The pay commission has proposed a substantial salary revision for civil servants and other public servants. The recommendation of a minimum 55 percent and up to 74 percent for those at the lowest rung, stands as one of the most generous proposals to date.

 Amidst the prevailing sentiments and the mood among the public servants, a good pay raise is timely. The purpose of the pay raise, however, is not to make the lives of public servants comfortable. It is, like the pay commission said, to ensure that public servants can maintain a reasonable standard of living with their salaries, and motivate and retain talented people in the public service. 

The final revision will depend on the parliament who will deliberate upon the proposal and approve it to come into effect from next month. Today, the attrition rate of public servants is alarmingly high. Will the revision be the catalyst that encourages those contemplating other opportunities to reconsider and change their minds? Only time will tell.

The pay commission has undertaken an exhaustive evaluation to arrive at these recommendations. The parliament’s committee that has a week to study the proposal will not make many changes. 

The proposal has taken into account the critical sectors and proposed allowances to retain professionals.
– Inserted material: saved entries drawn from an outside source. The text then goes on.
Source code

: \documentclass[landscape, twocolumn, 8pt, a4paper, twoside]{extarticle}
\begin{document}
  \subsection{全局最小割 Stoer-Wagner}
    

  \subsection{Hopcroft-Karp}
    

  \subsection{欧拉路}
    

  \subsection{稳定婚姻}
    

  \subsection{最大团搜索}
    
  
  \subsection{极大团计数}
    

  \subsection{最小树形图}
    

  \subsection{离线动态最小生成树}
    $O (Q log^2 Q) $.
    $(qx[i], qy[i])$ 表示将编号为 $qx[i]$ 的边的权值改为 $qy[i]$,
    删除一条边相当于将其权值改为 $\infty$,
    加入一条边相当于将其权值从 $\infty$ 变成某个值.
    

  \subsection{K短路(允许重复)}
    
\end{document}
A significant change is doing away with the tenure or seniority-based allowance for teachers and increasing the allowance of health professionals. The competency-based initiative does not deprive teachers of earning more. 

Judging by the prevailing sentiments, public servants are elated.  Even before the parliament endorsed the revision, many are calculating their revised earnings. However, as many are pointing out, a salary revision is the beginning and not the end of the issue. 
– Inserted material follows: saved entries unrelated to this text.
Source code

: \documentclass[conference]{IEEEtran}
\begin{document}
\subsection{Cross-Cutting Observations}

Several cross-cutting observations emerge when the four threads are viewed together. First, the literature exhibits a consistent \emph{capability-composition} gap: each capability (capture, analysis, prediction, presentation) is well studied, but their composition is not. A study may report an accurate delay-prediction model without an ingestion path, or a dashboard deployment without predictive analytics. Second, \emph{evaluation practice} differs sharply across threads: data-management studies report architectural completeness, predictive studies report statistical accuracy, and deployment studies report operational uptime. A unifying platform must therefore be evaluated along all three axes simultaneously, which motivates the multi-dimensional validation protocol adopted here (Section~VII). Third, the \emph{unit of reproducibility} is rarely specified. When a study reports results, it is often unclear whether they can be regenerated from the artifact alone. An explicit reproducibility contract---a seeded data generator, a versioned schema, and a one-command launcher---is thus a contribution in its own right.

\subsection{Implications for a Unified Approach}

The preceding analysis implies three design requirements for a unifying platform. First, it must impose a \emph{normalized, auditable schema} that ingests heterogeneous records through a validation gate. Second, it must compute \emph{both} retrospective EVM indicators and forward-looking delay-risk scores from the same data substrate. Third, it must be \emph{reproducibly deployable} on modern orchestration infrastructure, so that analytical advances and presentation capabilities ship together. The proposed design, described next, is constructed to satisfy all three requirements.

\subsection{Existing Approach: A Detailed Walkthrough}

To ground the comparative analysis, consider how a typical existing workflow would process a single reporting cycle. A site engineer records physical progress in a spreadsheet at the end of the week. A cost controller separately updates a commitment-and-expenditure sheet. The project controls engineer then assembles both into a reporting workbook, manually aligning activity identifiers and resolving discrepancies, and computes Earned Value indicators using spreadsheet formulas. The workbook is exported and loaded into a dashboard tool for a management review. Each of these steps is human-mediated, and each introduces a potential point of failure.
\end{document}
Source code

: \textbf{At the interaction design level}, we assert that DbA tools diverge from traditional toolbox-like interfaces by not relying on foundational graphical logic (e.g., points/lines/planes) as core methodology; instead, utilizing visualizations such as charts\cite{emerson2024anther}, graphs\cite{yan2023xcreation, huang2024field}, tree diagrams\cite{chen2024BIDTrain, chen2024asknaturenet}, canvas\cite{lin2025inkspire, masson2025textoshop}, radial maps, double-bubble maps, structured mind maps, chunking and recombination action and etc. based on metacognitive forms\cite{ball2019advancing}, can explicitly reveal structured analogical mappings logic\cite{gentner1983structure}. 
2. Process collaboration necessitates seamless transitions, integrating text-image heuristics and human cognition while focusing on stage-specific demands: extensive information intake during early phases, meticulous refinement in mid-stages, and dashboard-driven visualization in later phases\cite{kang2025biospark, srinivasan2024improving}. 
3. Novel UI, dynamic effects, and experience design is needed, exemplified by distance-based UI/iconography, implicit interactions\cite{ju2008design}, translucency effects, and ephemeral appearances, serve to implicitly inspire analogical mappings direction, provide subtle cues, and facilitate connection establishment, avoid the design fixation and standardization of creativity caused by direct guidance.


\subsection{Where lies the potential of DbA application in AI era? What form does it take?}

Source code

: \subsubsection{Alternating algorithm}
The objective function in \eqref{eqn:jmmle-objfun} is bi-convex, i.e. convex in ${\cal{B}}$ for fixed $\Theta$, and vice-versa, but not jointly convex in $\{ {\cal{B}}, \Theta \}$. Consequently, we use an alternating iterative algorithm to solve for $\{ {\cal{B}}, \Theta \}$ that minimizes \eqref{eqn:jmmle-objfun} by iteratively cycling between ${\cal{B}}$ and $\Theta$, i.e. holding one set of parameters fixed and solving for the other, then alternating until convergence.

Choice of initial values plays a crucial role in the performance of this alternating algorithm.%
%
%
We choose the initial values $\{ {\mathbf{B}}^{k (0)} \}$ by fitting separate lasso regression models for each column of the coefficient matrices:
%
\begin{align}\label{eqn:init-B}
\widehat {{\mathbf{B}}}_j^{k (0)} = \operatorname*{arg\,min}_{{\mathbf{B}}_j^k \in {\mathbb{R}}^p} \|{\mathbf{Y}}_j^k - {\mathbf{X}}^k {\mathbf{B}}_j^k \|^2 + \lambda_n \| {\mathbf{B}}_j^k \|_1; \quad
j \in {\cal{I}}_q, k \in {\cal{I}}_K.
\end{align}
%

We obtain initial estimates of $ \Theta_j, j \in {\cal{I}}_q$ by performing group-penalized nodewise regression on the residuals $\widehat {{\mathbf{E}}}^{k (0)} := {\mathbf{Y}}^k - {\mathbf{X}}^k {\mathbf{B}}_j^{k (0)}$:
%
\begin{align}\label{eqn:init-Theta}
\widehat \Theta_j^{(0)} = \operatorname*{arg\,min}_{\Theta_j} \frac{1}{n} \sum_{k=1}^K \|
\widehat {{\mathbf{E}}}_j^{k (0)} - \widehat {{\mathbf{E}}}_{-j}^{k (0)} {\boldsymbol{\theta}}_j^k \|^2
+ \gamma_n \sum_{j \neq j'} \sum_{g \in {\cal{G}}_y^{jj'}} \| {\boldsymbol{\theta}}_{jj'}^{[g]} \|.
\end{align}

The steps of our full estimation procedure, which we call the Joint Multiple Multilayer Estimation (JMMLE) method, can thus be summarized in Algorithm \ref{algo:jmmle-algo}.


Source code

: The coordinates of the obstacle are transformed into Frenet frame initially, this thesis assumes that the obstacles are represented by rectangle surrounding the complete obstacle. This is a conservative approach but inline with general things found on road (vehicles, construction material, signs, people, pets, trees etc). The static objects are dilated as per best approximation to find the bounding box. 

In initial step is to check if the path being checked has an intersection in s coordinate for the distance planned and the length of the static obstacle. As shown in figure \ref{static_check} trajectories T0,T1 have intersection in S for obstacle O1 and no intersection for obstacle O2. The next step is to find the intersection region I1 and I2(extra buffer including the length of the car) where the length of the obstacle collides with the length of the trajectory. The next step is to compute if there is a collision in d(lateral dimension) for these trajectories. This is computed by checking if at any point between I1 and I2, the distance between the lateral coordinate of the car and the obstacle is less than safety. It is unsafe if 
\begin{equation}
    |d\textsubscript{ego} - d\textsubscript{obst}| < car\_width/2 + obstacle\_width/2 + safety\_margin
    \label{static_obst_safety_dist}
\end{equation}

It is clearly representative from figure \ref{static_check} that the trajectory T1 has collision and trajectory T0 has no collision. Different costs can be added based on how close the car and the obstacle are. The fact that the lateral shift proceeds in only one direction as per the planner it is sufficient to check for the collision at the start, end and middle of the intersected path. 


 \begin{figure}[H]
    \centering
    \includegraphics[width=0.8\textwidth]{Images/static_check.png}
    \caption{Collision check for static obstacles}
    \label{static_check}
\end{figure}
The first concern, unfortunately, is not the performance of the public servants, but the impact on the cost of goods and housing. The common comment on the revision, cheeky it may be, is not telling landlords and building owners of the revision. The apprehensions stem from the potential escalation of house rents and the overall cost of goods and services.

The concerns are genuine since the revision does not encompass all sectors. What provisions are there for the private sector, as well as those in the public corporations and state-owned enterprises? While the latter group anticipates a matching raise, the private sector is apprehensive. And what about the farmers and those unemployed, who may bear the brunt of rising prices? Should there be one?  

The concerns are genuine because past revisions exactly did that. Parallel policies to encourage private sector growth is the need. The private sector too needs professionals to grow. More than professionals, they need a conducive business environment. This they can find in streamlined bureaucracy, affordable loans, technical support and the assurance that they can grow with the right policy decisions.  

Meanwhile, the proposal, if passed without any changes, would cost the government Nu 6 billion. It is a lot of money when the economy is not doing well. It is going to contribute to the fiscal deficit that is worked out at 7 percent of the GDP. 

The challenge starts after the revision takes effect. The call is on efforts to enhance resources mobilisation, rationalising expenses and cutting costs. What and where are the avenues to increase revenue to fund the revision after the one-off fund from DHI ends?